米国では2013年ころからクレジットカード情報の大量漏えい事件が相次いでいます。日本国内でのクレジットカード情報を狙った脅威の状況は。

日本カード情報セキュリティ協議会 運営委員長 武藤 敏弘氏(BSIグループジャパン マーケティング本部 市場開発担当 営業マネージャー)
日本カード情報セキュリティ協議会 運営委員長 武藤 敏弘氏(BSIグループジャパン マーケティング本部 市場開発担当 営業マネージャー)

武藤氏 ハッカー集団は年々大規模になり、グローバルに連携して攻撃を仕掛けてきています。窃取されたカード情報は、テロ組織の資金の一部になっているとも指摘されています。一企業の情報システム担当者が、片手間で行うセキュリティ対策では、もはや対抗できない状況です。

 日本カード情報セキュリティ協議会は、2009年4月の設立当初からECサイト運営会社やクレジットカード会社、決済代行事業者を対象に、カード情報保護の重要性を啓発してきました。しかし、最近はコンビニエンスストアや鉄道会社の窓口などでも、クレジットカードが利用できるようになっています。攻撃者から見れば、攻撃対象となるターゲットは増え続けているわけです。

鍋島氏 クレジットカードに関する犯罪は、2つに大別されます。1つは偽造クレジットカードや番号盗用による「不正利用」。もう1つは、店頭でのスキミングやクレジットカード情報が集約されている企業のシステムにサイバー攻撃を仕掛ける「クレジットカード情報の窃取」です。

 「不正利用」については、かつては偽造カードで高額商品を購入し、換金するといった手口が多かったのですが、今は盗んだクレジットカード番号によるネットショッピングなどでの番号盗用のほうが圧倒的に多くなっています。
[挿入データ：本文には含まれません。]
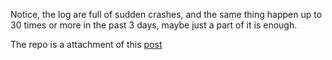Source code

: Notice, the log are full of sudden crashes, and the same thing happen up to 30 times or more in the past 3 days, maybe just a part of it is enough.

The repo is a attachment of this [post](https://discourse.nixos.org/t/randomly-flickering-freezing-darken-on-amd-gpu/65416)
 「クレジットカード情報の窃取」について最近注目されているのはPOS(販売時点情報管理)システムを狙ったサイバー攻撃です。POS端末に感染してメモリーなどからカード情報を収集し外部の犯罪者へ送信するマルウエアが、米国で情報漏えい事件を続発させたのに続いて、2014年には日本国内でも検出されています。

注)日本カード情報セキュリティ協議会
ペイメントカード情報の安全向上を目的に2009年4月設立。IT企業を中心に現在139社が参加。カード情報を扱う企業向けのセキュリティ国際基準「PCI DSS」の普及・啓発を核に、国際カードブランドやPCI SSC(Payment Card Industry Security Standards Council)と連携して活動している。